Repeatable Weather Patterns

Each day the Mars Global Surveyor camera operated, it collected images that were used to build a daily global map. These maps formed a record of changing meteorological conditions, revealing some dust storm patterns. Some such storms repeated in the same location within a week or two of the time they occurred in the previous year. In addition, local disturbances and dust devils may start up at any time in spring and continue until Martian autumn.

An overhead view of a dull, medium-to-light-gray landscape shows mostly smooth terrain interrupted by several freckle-like bumps, slightly raised but in the same color as the sorrounding terrain.

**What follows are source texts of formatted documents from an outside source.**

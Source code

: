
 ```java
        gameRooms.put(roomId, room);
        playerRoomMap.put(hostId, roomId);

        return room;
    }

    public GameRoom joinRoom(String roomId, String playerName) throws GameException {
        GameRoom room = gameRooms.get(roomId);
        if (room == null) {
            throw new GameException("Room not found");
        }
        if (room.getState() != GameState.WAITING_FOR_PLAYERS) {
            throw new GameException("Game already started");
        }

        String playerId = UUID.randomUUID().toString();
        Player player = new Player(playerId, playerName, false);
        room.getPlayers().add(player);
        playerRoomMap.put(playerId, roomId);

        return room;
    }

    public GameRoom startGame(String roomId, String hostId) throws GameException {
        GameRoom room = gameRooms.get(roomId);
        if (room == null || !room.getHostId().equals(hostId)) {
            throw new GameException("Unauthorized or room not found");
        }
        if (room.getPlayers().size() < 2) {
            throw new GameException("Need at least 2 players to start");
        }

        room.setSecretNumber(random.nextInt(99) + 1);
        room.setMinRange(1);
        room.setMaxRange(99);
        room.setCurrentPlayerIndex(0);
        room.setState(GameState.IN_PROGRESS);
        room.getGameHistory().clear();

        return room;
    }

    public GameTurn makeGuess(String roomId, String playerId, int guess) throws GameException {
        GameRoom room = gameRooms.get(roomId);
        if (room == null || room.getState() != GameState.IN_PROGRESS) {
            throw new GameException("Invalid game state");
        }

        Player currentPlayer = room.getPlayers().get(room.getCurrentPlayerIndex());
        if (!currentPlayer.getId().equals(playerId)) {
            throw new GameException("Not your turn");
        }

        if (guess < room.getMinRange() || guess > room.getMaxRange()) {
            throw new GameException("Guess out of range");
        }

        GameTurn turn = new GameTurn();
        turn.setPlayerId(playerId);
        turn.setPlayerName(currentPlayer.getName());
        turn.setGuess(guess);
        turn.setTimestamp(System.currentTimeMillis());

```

Taking up the right one-third of the image is a depression in the land, uniformly deep but wider at its upper section and narrowing toward the bottom of the frame, like a jalapeno pepper pressed into dough. The left wall of the depression is much brighter than the rest of the area, almost white, and about a half-dozen dagger-shaped marks – much darker gray than anything else in the image – scar the walls of the depression, pointing toward its bottom.
Slope-Streaked Knob: This Mars Global Surveyor (MGS) Mars Orbiter Camera (MOC) image shows dark slope streaks coming down the slopes of a knob in western Amazonis Planitia. All of the surfaces in this image are mantled by dust. On the slopes, mass movement of dry dust has created the streaks. May 28, 2005

Water Features

A panoply of high-resolution images showed gullies and debris flows. These images suggest that occasional sources of liquid water, similar to an aquifer, were present at or near the Martian surface – even in relatively recent times.

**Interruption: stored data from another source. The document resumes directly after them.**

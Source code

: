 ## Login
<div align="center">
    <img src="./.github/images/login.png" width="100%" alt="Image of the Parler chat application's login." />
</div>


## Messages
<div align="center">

This overhead view of a Martian crater shows the upper-left quarter of the crater – its rim and the walls descending to the floor below. The rim and floor appear as a bright yellow-orange, while the wall is in various darker shades culminating in a deep rust color at the bottom where it meets the wall. The rim is fairly smooth while the walls are grooved with straight and slightly curved lines until they meet the crater floor, making the scene look like the underside of a mushroom. The crater floor is somewhat uneven, highlighted by a ribbon of bright yellowish-orange terrain, undulating from the middle of the bottom frame of the image toward the right edge of the frame, where it ends at in the lower quarter.
Newton Crater is a large basin on Mars, about 178 miles (287 kilometers) across, formed by an asteroid impact more than 3 billion years ago. This picture shows the north wall of a specific, smaller crater within Newton Crater. About 4.4 miles (7 kilometers) across, this smaller crater is still about seven times bigger than the famous Meteor Crater in northern Arizona. The image shows many narrow gullies eroded into the smaller crater’s north wall – thought to have been formed by flowing water and debris. Small channels in many of the finger-like deposits at the base of the crater indicate that a liquid – most likely water – flowed in these areas, with possibly hundreds of individual events carving these features. If the deposits shown in this image are like debris flows on Earth, researchers estimate that each event carried about 660,000 gallons (2.5 million liters) of flowing water, or enough to fill about seven community-sized swimming pools. This picture is a mosaic of three images captured by the Mars Global Surveyor’s high-resolution Mars Orbiter Camera from January-May 2000.

Mars is Dynamic

Numerous observations over several years showed that Mars' history includes seasonal and long-term change. The spacecraft viewed gully formation, new boulder tracks, recently formed impact craters, and diminishing amounts of carbon-dioxide ice within the south polar cap.

Magnetic Discoveries

Magnetometer readings showed that while Mars has no global magnetic field, it does have localized magnetic fields in areas of its crust.

Meteoroid History

Temperature data and closeup images of the Martian moon Phobos determined that the moon is covered by powdery material at least 3 feet (1 meter) thick – the pulverized output of millions of years of meteoroid impacts.

Other Science

The mission yielded the first 3D views of Mars' north polar ice cap. Radio transmissions refracted by the Martian atmosphere enabled scientists to create vertical profiles of atmospheric temperature and pressure. Spacecraft accelerations due to gravity helped scientists better understand the Mars interior.